Он положил свою тяжёлую руку на скрещенные кисти рук дочери – холодные, не живые, слёз не было, стоял огненный жар в глазах и круги большие, жёлтые парили и лопались у переносицы, как воздушные шары. И пульсирующая боль сердца, сжимало дыхание. Он смотрел на свою дочь и безмолвно просил: «Леночка, скажи мне что ни будь, ну скажи девочка моя, кто тебя обидел? Кто отобрал у меня… Ты же спишь? И ты сей час встанешь, и мы уйдём… Встань и мы уедем, здесь так холодно…» Вадим склонил горячий лоб на руки своей дочери, обнял гробик, не рыдал, не плакал, а только шевелил губами. «Ты у меня красавица, скоро вырастишь и мы вместе будем ходить в школу. Я куплю тебе красивое платье, пышное как у невесты и понесу на руках…» Он как обезумевший, мысленно поднимал свою дочь, просил, словами возвращая к жизни и как бы не понимал, что это уже невозможно. «Вставай Леночка, не надо пугать меня! Ведь это не правда, ведь это сон… - Плечи Вадима вздрогнули – я такой одинокий у меня нет никого, только ты Леночка! Я за тобой приехал…» В зале зашевелился народ, повис громкий шёпот, возвращая Вадима к реальности. Он поднял голову и увидел в длинной рясе батюшку, с раздражением подумал:
«А этот зачем здесь?! Поп здесь не нужен! И молитвы его, как блеяние одинокого козла в пустыне, ничего не дают» - И твёрдо в пол голоса, всё ещё обнимая гробик, сказал:
- Всем выйти! Оставьте нас…
Люди услышали, переглянулись, зашептались, но остались стоять, наблюдая за приготовлениями батюшки к отпеванию. Вадим выпрямился от гроба и продолжая сидеть, повторил громче:
- Я сказал, всем выйти!
Народ затоптался шушукаясь, а батюшка недоумённо посмотрел на Вадима и перевёл взгляд на рядом стоявшую Любовь Михайловну как бы спрашивая – что же делать…

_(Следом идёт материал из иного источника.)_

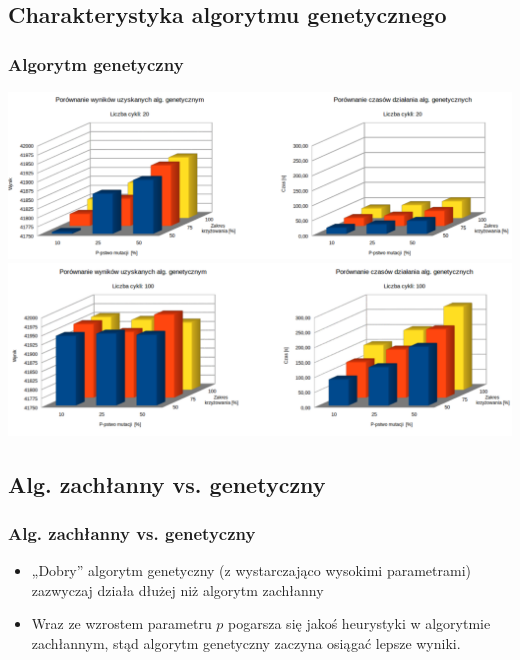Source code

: \documentclass{beamer}
\begin{document}

\subsection{Charakterystyka algorytmu genetycznego}

\begin{frame}
\frametitle{Algorytm genetyczny}

\includegraphics[width=0.8\paperwidth]{pics/gen20.png} \\

\includegraphics[width=0.8\paperwidth]{pics/gen100.png}

\end{frame}


\subsection{Alg. zachłanny vs. genetyczny}

\begin{frame}
\frametitle{Alg. zachłanny vs. genetyczny}

\begin{itemize}

\item „Dobry” algorytm genetyczny (z wystarczająco wysokimi parametrami) zazwyczaj działa dłużej niż algorytm zachłanny
\item Wraz ze wzrostem parametru $p$ pogarsza się jakoś heurystyki w algorytmie zachłannym, stąd algorytm genetyczny zaczyna osiągać lepsze wyniki.

\end{itemize}

\end{frame}
\end{document}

Люся поднялась с места и подошла к Вадиму, на клонясь шепнула:
- Так положено, Вадик.
Вадим сверкнул взглядом, словно обжог Люсе лицо, гулко с болью в душе произнёс:
- Она тобой положена в этот гробик и от пьяного попа не воскреснет. – Он скрипнул зубами и со злостью, почти закричал:
- Всем вон!!
Люди вздрогнули от страшного стона, засуетились, толкаясь заспешили к выходу. Люся заплакала, упав на колени и прижалась головой к гробику, Вадим отдёрнул её:
- Не шуми, поздно. А нужно было послушать меня, эх… - Он с горечью махнул рукой и посмотрел тяжёлым взглядом на замешкавшего батюшку:
- Ты ещё здесь? Козёл драный!
Пятясь, батюшка перекрестил Вадима:
- Свят-свят-свят! Вразуми господи не разумное дитя твое…

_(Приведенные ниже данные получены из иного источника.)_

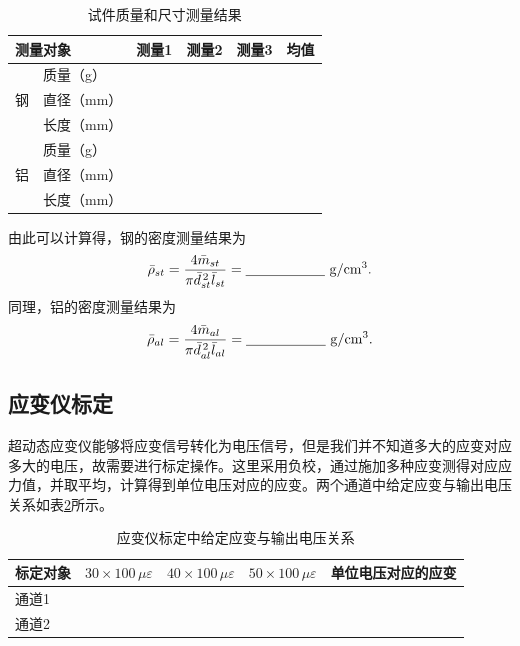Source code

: \documentclass[UTF8,a4paper,12pt]{ctexart}
\newcommand{\blank}[1][2.5cm]{\mbox{\underline{\hspace{#1}}}}
\numberwithin{equation}{section}
\begin{document}
\begin{table}[H]
\centering
\caption{试件质量和尺寸测量结果}
\label{tab:exp1-density}
\begin{tabular}{llcccc}
\toprule
\multicolumn{2}{l}{测量对象} & 测量1 & 测量2 & 测量3 & 均值\\
\midrule
\multirow{3}{*}{钢} & 质量（g） & \blank[1.3cm] & \blank[1.3cm] & \blank[1.3cm] & \blank[1.3cm]\\
 & 直径（mm） & \blank[1.3cm] & \blank[1.3cm] & \blank[1.3cm] & \blank[1.3cm]\\
 & 长度（mm） & \blank[1.3cm] & \blank[1.3cm] & \blank[1.3cm] & \blank[1.3cm]\\
\midrule
\multirow{3}{*}{铝} & 质量（g） & \blank[1.3cm] & \blank[1.3cm] & \blank[1.3cm] & \blank[1.3cm]\\
 & 直径（mm） & \blank[1.3cm] & \blank[1.3cm] & \blank[1.3cm] & \blank[1.3cm]\\
 & 长度（mm） & \blank[1.3cm] & \blank[1.3cm] & \blank[1.3cm] & \blank[1.3cm]\\
\bottomrule
\end{tabular}
\end{table}

由此可以计算得，钢的密度测量结果为
\begin{equation}
  \bar{\rho}_{st}=\frac{4\bar{m}_{st}}{\pi\bar{d}_{st}^{\,2}\bar{l}_{st}}
  =\blank[2cm]\ \mathrm{g/cm^3}.
\end{equation}
同理，铝的密度测量结果为
\begin{equation}
  \bar{\rho}_{al}=\frac{4\bar{m}_{al}}{\pi\bar{d}_{al}^{\,2}\bar{l}_{al}}
  =\blank[2cm]\ \mathrm{g/cm^3}.
\end{equation}

\subsection{应变仪标定}
超动态应变仪能够将应变信号转化为电压信号，但是我们并不知道多大的应变对应多大的电压，故需要进行标定操作。这里采用负校，通过施加多种应变测得对应应力值，并取平均，计算得到单位电压对应的应变。两个通道中给定应变与输出电压关系如表\ref{tab:exp1-calibration}所示。

\begin{table}[H]
\centering
\caption{应变仪标定中给定应变与输出电压关系}
\label{tab:exp1-calibration}
\begin{tabular}{lcccc}
\toprule
标定对象 & $30\times100\,\mu\varepsilon$ & $40\times100\,\mu\varepsilon$ & $50\times100\,\mu\varepsilon$ & 单位电压对应的应变\\
\midrule
通道1 & \blank[1.5cm] & \blank[1.5cm] & \blank[1.5cm] & \blank[2cm]\\
通道2 & \blank[1.5cm] & \blank[1.5cm] & \blank[1.5cm] & \blank[2cm]\\
\bottomrule
\end{tabular}
\end{table}
\end{document}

Вадим медленно поднялся и сделал шаг в сторону батюшки:
- Сейчас я тебя перекрещу…
Люся вскрикнула, схватила Вадима за руки:
- Вадик, милый, не надо!
Любовь Михайловна загородила батюшку, спиной, выталкивая его к выходу. Антон Павлович подошёл к зашторенному зеркалу из-под него вытащил бутылку, наполнил полный стакан водкой и протянул Вадиму:
- На, выпей, легче будет.
- Не хочу. – Он отстранил руку тестя и медленно опустился на место.
Антон Павлович, покрутил в руке наполненный стакан, вздохнул и сам залпом выпил и присел рядом. Люся тихо плакала, Любовь Михайловна отрешённо смотрела на тело внучки и слёзы медленно текли по её щекам. Вадим устало обвёл всех взглядом, горько прохрипел:
- Все беды от неразумных женщин…
… Хоронили скромно, без речей, да и слух пополз среди народа – отец то покойницы антихрист, не верующий. Только тихие слёзы Любови Михайловны, да истеричные рыдания и вопли Люси, нарушали кладбищенский покой.
Холмик мёрзлой земли украсил свеже-тёсанный крест, с выжженной надписью: «Тишина Елена Вадимовна октябрь 1971г. – январь 1975г.»
Вадим долго стоял с непокрытой головой. Он простился первым, поцеловав дочь в холодный лобик, тихо простонав: «Я никому не прощу твоей смерти, клянусь.» Люсю увезли домой ещё тогда, когда опускали гроб и она зашлась истошным криком, ей натирали виски, совали под нос ватку с нашатырём, сделали укол и в обморочном состоянии увезли, вместе с Любовью Михайловной. Народ потихоньку расходился, усаживались в автобус, а кто и брёл из кладбища пешком, медленно, в доль аллей покидали территорию. Загрузившись людьми автобус уехал. Антон Павлович стоял чуть в стороне с каким-то парнем, а недалеко за кустами стоял москвич. Антон Павлович курил, столько лет не курил, а тут затягивался дымом глубоко, жадно как на фронте. Он подошёл к Вадиму, позвал:
- Вадим, пора…
Не оборачиваясь Вадим ответил:
- Вы езжайте, я побуду ещё с ней, подойду позже.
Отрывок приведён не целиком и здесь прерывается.